What the task requires
Every entry has to be output exactly, with none skipped.

--------------------------------------------------

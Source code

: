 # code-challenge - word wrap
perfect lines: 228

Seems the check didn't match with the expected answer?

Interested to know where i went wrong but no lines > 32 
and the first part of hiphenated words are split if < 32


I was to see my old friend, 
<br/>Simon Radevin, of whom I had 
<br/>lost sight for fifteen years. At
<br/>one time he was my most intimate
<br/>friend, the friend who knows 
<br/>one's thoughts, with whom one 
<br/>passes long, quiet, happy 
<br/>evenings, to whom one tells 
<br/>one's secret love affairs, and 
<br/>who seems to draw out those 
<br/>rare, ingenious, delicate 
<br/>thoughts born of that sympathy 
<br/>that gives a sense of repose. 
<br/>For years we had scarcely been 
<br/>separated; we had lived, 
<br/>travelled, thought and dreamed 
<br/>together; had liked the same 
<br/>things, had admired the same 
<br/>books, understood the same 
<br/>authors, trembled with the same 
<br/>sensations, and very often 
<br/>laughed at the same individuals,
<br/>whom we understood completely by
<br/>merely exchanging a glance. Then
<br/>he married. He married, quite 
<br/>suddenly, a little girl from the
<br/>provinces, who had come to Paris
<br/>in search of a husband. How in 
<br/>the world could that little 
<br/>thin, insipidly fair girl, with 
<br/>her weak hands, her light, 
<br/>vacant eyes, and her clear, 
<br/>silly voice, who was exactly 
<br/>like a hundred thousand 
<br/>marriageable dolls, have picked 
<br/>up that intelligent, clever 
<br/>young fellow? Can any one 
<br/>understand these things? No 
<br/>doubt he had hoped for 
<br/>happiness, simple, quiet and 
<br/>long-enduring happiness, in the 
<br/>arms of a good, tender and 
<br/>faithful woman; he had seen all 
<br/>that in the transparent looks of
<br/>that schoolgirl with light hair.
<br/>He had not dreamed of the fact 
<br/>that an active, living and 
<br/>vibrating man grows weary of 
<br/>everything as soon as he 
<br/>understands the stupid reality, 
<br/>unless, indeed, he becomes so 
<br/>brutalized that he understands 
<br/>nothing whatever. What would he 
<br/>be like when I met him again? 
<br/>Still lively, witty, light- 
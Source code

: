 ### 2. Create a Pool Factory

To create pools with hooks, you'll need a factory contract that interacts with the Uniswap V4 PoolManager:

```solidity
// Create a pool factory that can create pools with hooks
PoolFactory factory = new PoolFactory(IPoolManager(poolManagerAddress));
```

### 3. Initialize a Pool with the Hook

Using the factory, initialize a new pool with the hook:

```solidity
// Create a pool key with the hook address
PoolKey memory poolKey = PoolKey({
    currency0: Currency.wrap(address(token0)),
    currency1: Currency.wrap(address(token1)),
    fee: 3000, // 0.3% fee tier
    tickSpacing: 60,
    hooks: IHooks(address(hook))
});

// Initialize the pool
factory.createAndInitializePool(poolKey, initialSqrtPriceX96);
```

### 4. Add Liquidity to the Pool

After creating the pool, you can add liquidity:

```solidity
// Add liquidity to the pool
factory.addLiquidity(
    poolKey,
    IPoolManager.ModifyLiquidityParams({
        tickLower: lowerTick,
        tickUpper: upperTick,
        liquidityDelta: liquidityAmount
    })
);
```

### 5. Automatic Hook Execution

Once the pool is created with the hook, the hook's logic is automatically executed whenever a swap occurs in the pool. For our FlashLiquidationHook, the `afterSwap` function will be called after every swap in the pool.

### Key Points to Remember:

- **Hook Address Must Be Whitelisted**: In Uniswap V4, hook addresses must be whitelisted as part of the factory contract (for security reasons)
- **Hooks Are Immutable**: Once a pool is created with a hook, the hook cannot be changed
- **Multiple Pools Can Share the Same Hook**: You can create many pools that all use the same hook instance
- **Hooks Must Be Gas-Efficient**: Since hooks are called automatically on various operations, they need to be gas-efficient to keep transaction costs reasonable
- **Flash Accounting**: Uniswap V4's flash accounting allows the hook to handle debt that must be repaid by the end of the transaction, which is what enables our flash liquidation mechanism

--------------------------------------------------

Result for this exercise
Source code

: # code-challenge - word wrap
perfect lines: 228

Seems the check didn't match with the expected answer?

Interested to know where i went wrong but no lines > 32 
and the first part of hiphenated words are split if < 32


I was to see my old friend, 
<br/>Simon Radevin, of whom I had 
<br/>lost sight for fifteen years. At
<br/>one time he was my most intimate
<br/>friend, the friend who knows 
<br/>one's thoughts, with whom one 
<br/>passes long, quiet, happy 
<br/>evenings, to whom one tells 
<br/>one's secret love affairs, and 
<br/>who seems to draw out those 
<br/>rare, ingenious, delicate 
<br/>thoughts born of that sympathy 
<br/>that gives a sense of repose. 
<br/>For years we had scarcely been 
<br/>separated; we had lived, 
<br/>travelled, thought and dreamed 
<br/>together; had liked the same 
<br/>things, had admired the same 
<br/>books, understood the same 
<br/>authors, trembled with the same 
<br/>sensations, and very often 
<br/>laughed at the same individuals,
<br/>whom we understood completely by
<br/>merely exchanging a glance. Then
<br/>he married. He married, quite 
<br/>suddenly, a little girl from the
<br/>provinces, who had come to Paris
<br/>in search of a husband. How in 
<br/>the world could that little 
<br/>thin, insipidly fair girl, with 
<br/>her weak hands, her light, 
<br/>vacant eyes, and her clear, 
<br/>silly voice, who was exactly 
<br/>like a hundred thousand 
<br/>marriageable dolls, have picked 
<br/>up that intelligent, clever 
<br/>young fellow? Can any one 
<br/>understand these things? No 
<br/>doubt he had hoped for 
<br/>happiness, simple, quiet and 
<br/>long-enduring happiness, in the 
<br/>arms of a good, tender and 
<br/>faithful woman; he had seen all 
<br/>that in the transparent looks of
<br/>that schoolgirl with light hair.
<br/>He had not dreamed of the fact 
<br/>that an active, living and 
<br/>vibrating man grows weary of 
<br/>everything as soon as he 
<br/>understands the stupid reality, 
<br/>unless, indeed, he becomes so 
<br/>brutalized that he understands 
<br/>nothing whatever. What would he 
<br/>be like when I met him again? 
<br/>Still lively, witty, light- 
Source code

: ### 2. Create a Pool Factory

To create pools with hooks, you'll need a factory contract that interacts with the Uniswap V4 PoolManager:

```solidity
// Create a pool factory that can create pools with hooks
PoolFactory factory = new PoolFactory(IPoolManager(poolManagerAddress));
```

### 3. Initialize a Pool with the Hook

Using the factory, initialize a new pool with the hook:

```solidity
// Create a pool key with the hook address
PoolKey memory poolKey = PoolKey({
    currency0: Currency.wrap(address(token0)),
    currency1: Currency.wrap(address(token1)),
    fee: 3000, // 0.3% fee tier
    tickSpacing: 60,
    hooks: IHooks(address(hook))
});

// Initialize the pool
factory.createAndInitializePool(poolKey, initialSqrtPriceX96);
```

### 4. Add Liquidity to the Pool

After creating the pool, you can add liquidity:

```solidity
// Add liquidity to the pool
factory.addLiquidity(
    poolKey,
    IPoolManager.ModifyLiquidityParams({
        tickLower: lowerTick,
        tickUpper: upperTick,
        liquidityDelta: liquidityAmount
    })
);
```

### 5. Automatic Hook Execution

Once the pool is created with the hook, the hook's logic is automatically executed whenever a swap occurs in the pool. For our FlashLiquidationHook, the `afterSwap` function will be called after every swap in the pool.

### Key Points to Remember:

- **Hook Address Must Be Whitelisted**: In Uniswap V4, hook addresses must be whitelisted as part of the factory contract (for security reasons)
- **Hooks Are Immutable**: Once a pool is created with a hook, the hook cannot be changed
- **Multiple Pools Can Share the Same Hook**: You can create many pools that all use the same hook instance
- **Hooks Must Be Gas-Efficient**: Since hooks are called automatically on various operations, they need to be gas-efficient to keep transaction costs reasonable
- **Flash Accounting**: Uniswap V4's flash accounting allows the hook to handle debt that must be repaid by the end of the transaction, which is what enables our flash liquidation mechanism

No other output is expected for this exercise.